On Thu, Sep 10, 2009 at 10:01 AM, Dos-Man 64 <[email protected]> wrote:
>
> On Sep 10, 11:42 am, Ryan Graham <[email protected]> wrote:
>> On Thu, Sep 10, 2009 at 9:26 AM, Dos-Man 64 <[email protected]> wrote:
>>
>> > I have a C++ string class that I am finishing up work on. I intend to
>> > use this in my applications (whatever they may be.)  I am just trying
>> > to determine a bit more about the underlying architecture and how it
>> > deals with memory segments.
>>
>> My gut instinct says you are over thinking this.
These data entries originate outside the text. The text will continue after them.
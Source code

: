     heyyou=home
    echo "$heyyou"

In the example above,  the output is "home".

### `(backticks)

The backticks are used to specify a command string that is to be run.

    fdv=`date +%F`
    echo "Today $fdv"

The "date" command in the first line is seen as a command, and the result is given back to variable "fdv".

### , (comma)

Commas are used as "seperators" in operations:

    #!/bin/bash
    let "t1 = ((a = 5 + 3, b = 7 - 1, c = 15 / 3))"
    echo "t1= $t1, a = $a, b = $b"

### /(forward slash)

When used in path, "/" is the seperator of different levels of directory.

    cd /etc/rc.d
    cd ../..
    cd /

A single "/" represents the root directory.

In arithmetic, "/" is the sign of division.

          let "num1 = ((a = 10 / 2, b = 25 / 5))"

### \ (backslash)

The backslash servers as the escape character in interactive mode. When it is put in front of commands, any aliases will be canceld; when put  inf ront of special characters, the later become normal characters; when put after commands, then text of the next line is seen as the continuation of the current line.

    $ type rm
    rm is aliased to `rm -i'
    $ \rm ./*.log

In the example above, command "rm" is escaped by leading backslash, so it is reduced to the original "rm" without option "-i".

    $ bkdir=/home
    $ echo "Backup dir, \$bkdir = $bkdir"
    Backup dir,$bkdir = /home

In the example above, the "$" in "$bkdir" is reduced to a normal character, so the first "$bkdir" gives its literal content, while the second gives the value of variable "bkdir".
I've never had to
>> deal with anything like this in C/C++, on Linux, in the last 8 years.
>> It's possible I just don't understand what you are trying to find out.
>>
>
> Well, I am coming from a different platform. Actually 2 different
> platforms. MS-DOS used segmented memory. It is common to allocate
> memory in 64k chunks or segments.  Windows did away with the need to
> do this, but you use FAR pointers (long pointers or LPSTRs).
>
> It is for this reason that multiline edit controls were limited to 64K
> on earlier windows versions. For example, the notepad that comes with
> windows 98 cannot open text files that are larger than 64k. It instead
> refers you to wordpad which uses a richedit control.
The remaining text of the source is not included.